Data for analysis:
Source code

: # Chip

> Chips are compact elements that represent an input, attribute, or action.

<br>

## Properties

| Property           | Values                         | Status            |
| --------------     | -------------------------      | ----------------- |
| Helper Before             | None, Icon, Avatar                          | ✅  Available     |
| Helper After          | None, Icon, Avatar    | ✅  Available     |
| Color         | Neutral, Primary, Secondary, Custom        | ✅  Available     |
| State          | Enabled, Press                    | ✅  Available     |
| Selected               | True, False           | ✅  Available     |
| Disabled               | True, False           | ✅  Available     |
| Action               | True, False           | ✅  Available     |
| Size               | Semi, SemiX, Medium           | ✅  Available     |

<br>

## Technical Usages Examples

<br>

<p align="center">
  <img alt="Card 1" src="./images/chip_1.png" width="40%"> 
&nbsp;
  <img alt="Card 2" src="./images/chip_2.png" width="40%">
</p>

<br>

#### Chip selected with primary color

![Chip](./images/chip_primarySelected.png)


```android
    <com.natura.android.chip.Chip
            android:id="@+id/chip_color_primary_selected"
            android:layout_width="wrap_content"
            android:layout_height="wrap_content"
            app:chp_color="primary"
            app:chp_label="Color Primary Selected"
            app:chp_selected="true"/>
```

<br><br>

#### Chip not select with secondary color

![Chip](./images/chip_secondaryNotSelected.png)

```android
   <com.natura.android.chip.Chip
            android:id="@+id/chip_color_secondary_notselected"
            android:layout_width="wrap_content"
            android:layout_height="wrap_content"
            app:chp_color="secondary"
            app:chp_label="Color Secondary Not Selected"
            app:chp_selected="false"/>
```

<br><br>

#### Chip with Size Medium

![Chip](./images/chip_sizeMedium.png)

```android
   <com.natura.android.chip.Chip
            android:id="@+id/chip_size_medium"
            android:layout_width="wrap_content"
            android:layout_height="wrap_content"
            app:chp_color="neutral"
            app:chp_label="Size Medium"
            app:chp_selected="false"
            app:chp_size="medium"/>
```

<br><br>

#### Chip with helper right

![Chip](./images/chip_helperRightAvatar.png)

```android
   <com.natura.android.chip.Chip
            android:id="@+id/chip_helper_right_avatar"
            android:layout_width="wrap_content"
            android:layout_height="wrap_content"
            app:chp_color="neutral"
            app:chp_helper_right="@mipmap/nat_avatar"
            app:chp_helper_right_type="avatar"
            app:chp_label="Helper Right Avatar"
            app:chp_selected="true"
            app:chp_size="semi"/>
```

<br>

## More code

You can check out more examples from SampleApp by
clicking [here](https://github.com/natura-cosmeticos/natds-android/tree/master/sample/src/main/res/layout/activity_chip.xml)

Action item:
The material above needs to be reproduced exactly as written.

Expected output:
Source code

: # Chip

> Chips are compact elements that represent an input, attribute, or action.

<br>

## Properties

| Property           | Values                         | Status            |
| --------------     | -------------------------      | ----------------- |
| Helper Before             | None, Icon, Avatar                          | ✅  Available     |
| Helper After          | None, Icon, Avatar    | ✅  Available     |
| Color         | Neutral, Primary, Secondary, Custom        | ✅  Available     |
| State          | Enabled, Press                    | ✅  Available     |
| Selected               | True, False           | ✅  Available     |
| Disabled               | True, False           | ✅  Available     |
| Action               | True, False           | ✅  Available     |
| Size               | Semi, SemiX, Medium           | ✅  Available     |

<br>

## Technical Usages Examples

<br>

<p align="center">
  <img alt="Card 1" src="./images/chip_1.png" width="40%"> 
&nbsp;
  <img alt="Card 2" src="./images/chip_2.png" width="40%">
</p>

<br>

#### Chip selected with primary color

![Chip](./images/chip_primarySelected.png)


```android
    <com.natura.android.chip.Chip
            android:id="@+id/chip_color_primary_selected"
            android:layout_width="wrap_content"
            android:layout_height="wrap_content"
            app:chp_color="primary"
            app:chp_label="Color Primary Selected"
            app:chp_selected="true"/>
```

<br><br>

#### Chip not select with secondary color

![Chip](./images/chip_secondaryNotSelected.png)

```android
   <com.natura.android.chip.Chip
            android:id="@+id/chip_color_secondary_notselected"
            android:layout_width="wrap_content"
            android:layout_height="wrap_content"
            app:chp_color="secondary"
            app:chp_label="Color Secondary Not Selected"
            app:chp_selected="false"/>
```

<br><br>

#### Chip with Size Medium

![Chip](./images/chip_sizeMedium.png)

```android
   <com.natura.android.chip.Chip
            android:id="@+id/chip_size_medium"
            android:layout_width="wrap_content"
            android:layout_height="wrap_content"
            app:chp_color="neutral"
            app:chp_label="Size Medium"
            app:chp_selected="false"
            app:chp_size="medium"/>
```

<br><br>

#### Chip with helper right

![Chip](./images/chip_helperRightAvatar.png)

```android
   <com.natura.android.chip.Chip
            android:id="@+id/chip_helper_right_avatar"
            android:layout_width="wrap_content"
            android:layout_height="wrap_content"
            app:chp_color="neutral"
            app:chp_helper_right="@mipmap/nat_avatar"
            app:chp_helper_right_type="avatar"
            app:chp_label="Helper Right Avatar"
            app:chp_selected="true"
            app:chp_size="semi"/>
```

<br>

## More code

You can check out more examples from SampleApp by
clicking [here](https://github.com/natura-cosmeticos/natds-android/tree/master/sample/src/main/res/layout/activity_chip.xml)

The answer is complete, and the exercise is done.